Episode 6 — Scaling Reliability Microservices Web3 / 6.8 — Production Hardening

6.8.a — Rate Limiting

In one sentence: Rate limiting controls how many requests a client can make in a time window — it is the single most important defense against API abuse, runaway clients, and brute-force attacks in production.

Navigation: ← 6.8 Overview · 6.8.b — CORS and Secure Headers →


1. Why Rate Limiting Is Essential

Without rate limiting, a single bad actor (or a buggy client) can:

  • Exhaust server resources — CPU, memory, database connections
  • Drive up cloud costs — every request costs money (Lambda, API Gateway, DB reads)
  • Brute-force authentication — try millions of username/password combos
  • Scrape your data — download your entire database through the API
  • Degrade service for everyone — one client starving others of capacity

Rate limiting is not optional.
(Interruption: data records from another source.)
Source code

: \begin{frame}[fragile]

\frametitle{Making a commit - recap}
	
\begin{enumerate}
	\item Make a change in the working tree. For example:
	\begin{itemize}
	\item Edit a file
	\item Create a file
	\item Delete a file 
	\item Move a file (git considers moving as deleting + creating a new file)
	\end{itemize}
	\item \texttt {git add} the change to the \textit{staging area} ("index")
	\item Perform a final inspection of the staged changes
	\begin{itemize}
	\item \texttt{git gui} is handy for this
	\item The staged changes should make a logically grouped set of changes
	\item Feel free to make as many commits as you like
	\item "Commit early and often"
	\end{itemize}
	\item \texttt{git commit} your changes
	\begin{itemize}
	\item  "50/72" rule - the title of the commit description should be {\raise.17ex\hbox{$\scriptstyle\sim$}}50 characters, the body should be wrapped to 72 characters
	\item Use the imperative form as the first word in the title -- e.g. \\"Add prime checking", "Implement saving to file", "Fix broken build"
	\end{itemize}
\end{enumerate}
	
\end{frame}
Every production API must have it.

WITHOUT rate limiting:           WITH rate limiting:

Attacker → 10,000 req/s         Attacker → 10,000 req/s
    │                                │
    ▼                                ▼
┌──────────┐                    ┌──────────────┐
│  Server   │ ← overwhelmed     │ Rate Limiter  │
│  (DOWN)   │                   │ 429 Too Many  │───→ 9,900 rejected
└──────────┘                    └──────┬───────┘
                                       │ 100 allowed
                                       ▼
                                ┌──────────┐
                                │  Server   │ ← healthy
                                │  (UP)     │
                                └──────────┘

2. Rate Limiting Algorithms

2.1 Fixed Window

The simplest algorithm. Divide time into fixed windows (e.g., 1-minute blocks) and count requests per window.
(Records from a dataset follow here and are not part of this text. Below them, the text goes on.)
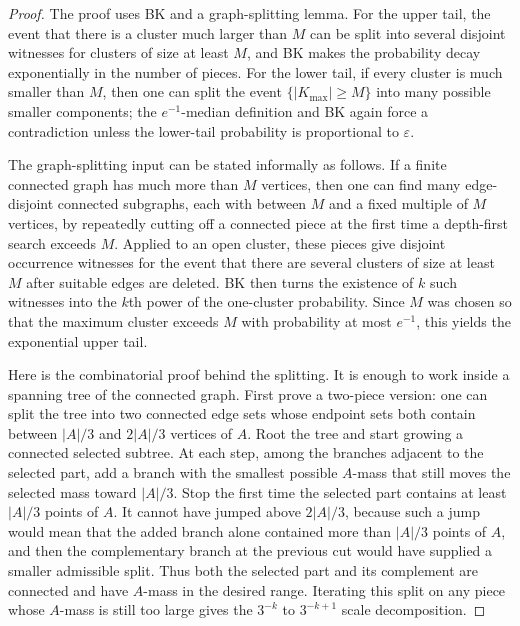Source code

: \documentclass[11pt,reqno]{book}
\numberwithin{equation}{chapter}
\theoremstyle{plain}
\theoremstyle{definition}
\theoremstyle{remark}
\newcommand{\eps}{\varepsilon}
\newcommand{\1}{\mathbf 1}
\begin{document}
\begin{proof}
The proof uses BK and a graph-splitting lemma. For the upper tail, the event that there is a cluster much larger than $M$ can be split into several disjoint witnesses for clusters of size at least $M$, and BK makes the probability decay exponentially in the number of pieces. For the lower tail, if every cluster is much smaller than $M$, then one can split the event $\{|K_{\max}|\geq M\}$ into many possible smaller components; the $e^{-1}$-median definition and BK again force a contradiction unless the lower-tail probability is proportional to $\eps$.

The graph-splitting input can be stated informally as follows. If a finite connected graph has much more than \(M\) vertices, then one can find many edge-disjoint connected subgraphs, each with between \(M\) and a fixed multiple of \(M\) vertices, by repeatedly cutting off a connected piece at the first time a depth-first search exceeds \(M\). Applied to an open cluster, these pieces give disjoint occurrence witnesses for the event that there are several clusters of size at least \(M\) after suitable edges are deleted. BK then turns the existence of \(k\) such witnesses into the \(k\)th power of the one-cluster probability. Since \(M\) was chosen so that the maximum cluster exceeds \(M\) with probability at most \(e^{-1}\), this yields the exponential upper tail.

Here is the combinatorial proof behind the splitting. It is enough to work
inside a spanning tree of the connected graph. First prove a two-piece
version: one can split the tree into two connected edge sets whose endpoint
sets both contain between \(|A|/3\) and \(2|A|/3\) vertices of \(A\). Root the
tree and start growing a connected selected subtree. At each step, among the
branches adjacent to the selected part, add a branch with the smallest
possible \(A\)-mass that still moves the selected mass toward \(|A|/3\). Stop
the first time the selected part contains at least \(|A|/3\) points of \(A\).
It cannot have jumped above \(2|A|/3\), because such a jump would mean that
the added branch alone contained more than \(|A|/3\) points of \(A\), and then
the complementary branch at the previous cut would have supplied a smaller
admissible split. Thus both the selected part and its complement are
connected and have \(A\)-mass in the desired range. Iterating this split on
any piece whose \(A\)-mass is still too large gives the \(3^{-k}\) to
\(3^{-k+1}\) scale decomposition.


\end{proof}
\end{document}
Fixed Window (limit: 5 requests per minute)

Timeline:   |-------- Minute 1 --------|-------- Minute 2 --------|
Requests:    X  X  X  X  X  ✗  ✗         X  X  X
Count:       1  2  3  4  5  DENIED        1  2  3

Legend: X = allowed, ✗ = denied (429)
// Simple fixed-window counter (in-memory)
const windowCounts = new Map();
const WINDOW_SIZE_MS = 60 * 1000; // 1 minute
const MAX_REQUESTS = 100;

function fixedWindowLimiter(clientId) {
  const now = Date.now();
  const windowKey = `${clientId}:${Math.floor(now / WINDOW_SIZE_MS)}`;

  const current = windowCounts.get(windowKey) || 0;
  if (current >= MAX_REQUESTS) {
    return { allowed: false, remaining: 0 };
  }

  windowCounts.set(windowKey, current + 1);
  return { allowed: true, remaining: MAX_REQUESTS - current - 1 };
}

Pros: Simple, low memory. Cons: Burst problem — a client can make 100 requests at 0:59 and 100 more at 1:01, getting 200 in 2 seconds.


2.2 Sliding Window Log

Records the timestamp of every request and counts how many fall within the rolling window.
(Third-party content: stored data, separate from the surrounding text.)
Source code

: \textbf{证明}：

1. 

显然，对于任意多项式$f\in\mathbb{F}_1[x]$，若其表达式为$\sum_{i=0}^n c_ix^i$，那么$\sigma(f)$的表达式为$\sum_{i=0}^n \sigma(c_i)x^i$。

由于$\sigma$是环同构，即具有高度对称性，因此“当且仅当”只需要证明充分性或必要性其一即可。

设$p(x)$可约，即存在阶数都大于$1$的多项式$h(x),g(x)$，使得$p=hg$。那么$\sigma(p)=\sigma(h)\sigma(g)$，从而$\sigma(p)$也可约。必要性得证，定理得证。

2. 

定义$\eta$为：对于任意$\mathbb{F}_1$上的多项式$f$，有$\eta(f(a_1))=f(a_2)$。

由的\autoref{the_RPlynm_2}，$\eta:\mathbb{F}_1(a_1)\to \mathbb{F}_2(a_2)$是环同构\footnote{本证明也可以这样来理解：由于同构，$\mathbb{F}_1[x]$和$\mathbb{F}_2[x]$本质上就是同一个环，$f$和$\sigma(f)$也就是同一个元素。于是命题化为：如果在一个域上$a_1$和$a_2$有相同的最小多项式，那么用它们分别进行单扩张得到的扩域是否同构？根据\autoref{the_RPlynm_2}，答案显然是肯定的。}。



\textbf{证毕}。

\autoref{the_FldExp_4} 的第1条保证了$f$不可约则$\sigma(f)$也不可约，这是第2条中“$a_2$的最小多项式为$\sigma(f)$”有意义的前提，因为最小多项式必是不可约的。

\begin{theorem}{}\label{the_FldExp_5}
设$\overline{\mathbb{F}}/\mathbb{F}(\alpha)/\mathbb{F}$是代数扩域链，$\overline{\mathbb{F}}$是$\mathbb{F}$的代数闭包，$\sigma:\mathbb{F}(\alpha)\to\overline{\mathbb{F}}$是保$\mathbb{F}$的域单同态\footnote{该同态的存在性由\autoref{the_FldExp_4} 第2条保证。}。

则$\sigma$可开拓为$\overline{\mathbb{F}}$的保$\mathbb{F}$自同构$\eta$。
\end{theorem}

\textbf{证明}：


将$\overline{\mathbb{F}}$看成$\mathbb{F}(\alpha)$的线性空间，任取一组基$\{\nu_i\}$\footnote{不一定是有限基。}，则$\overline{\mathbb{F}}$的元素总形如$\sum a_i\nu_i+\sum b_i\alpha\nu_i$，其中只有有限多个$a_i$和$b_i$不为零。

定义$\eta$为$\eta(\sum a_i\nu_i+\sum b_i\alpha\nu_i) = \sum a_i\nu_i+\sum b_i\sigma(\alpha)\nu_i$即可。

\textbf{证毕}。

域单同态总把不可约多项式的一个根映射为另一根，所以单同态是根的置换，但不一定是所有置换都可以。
Sliding Window Log (limit: 5 per 60s, current time: T=75s)

Stored timestamps: [10, 25, 40, 55, 70]
                    ↑               ↑
                    oldest          newest

Window: [75 - 60, 75] = [15, 75]
In-window: [25, 40, 55, 70] → 4 requests → ALLOWED (1 remaining)

Out-of-window: [10] → pruned
// Sliding window log
const requestLogs = new Map();
const WINDOW_MS = 60 * 1000;
const MAX_REQUESTS = 100;

function slidingWindowLog(clientId) {
  const now = Date.now();
  const windowStart = now - WINDOW_MS;

  if (!requestLogs.has(clientId)) {
    requestLogs.set(clientId, []);
  }

  const logs = requestLogs.get(clientId);

  // Remove expired entries
  while (logs.length > 0 && logs[0] < windowStart) {
    logs.shift();
  }

  if (logs.length >= MAX_REQUESTS) {
    return { allowed: false, remaining: 0 };
  }

  logs.push(now);
  return { allowed: true, remaining: MAX_REQUESTS - logs.length };
}

Pros: No burst problem — perfectly accurate. Cons: High memory (stores every timestamp). Expensive for high-volume APIs.


2.3 Sliding Window Counter

A hybrid: combines fixed-window counting with a weighted estimate from the previous window. Best of both worlds.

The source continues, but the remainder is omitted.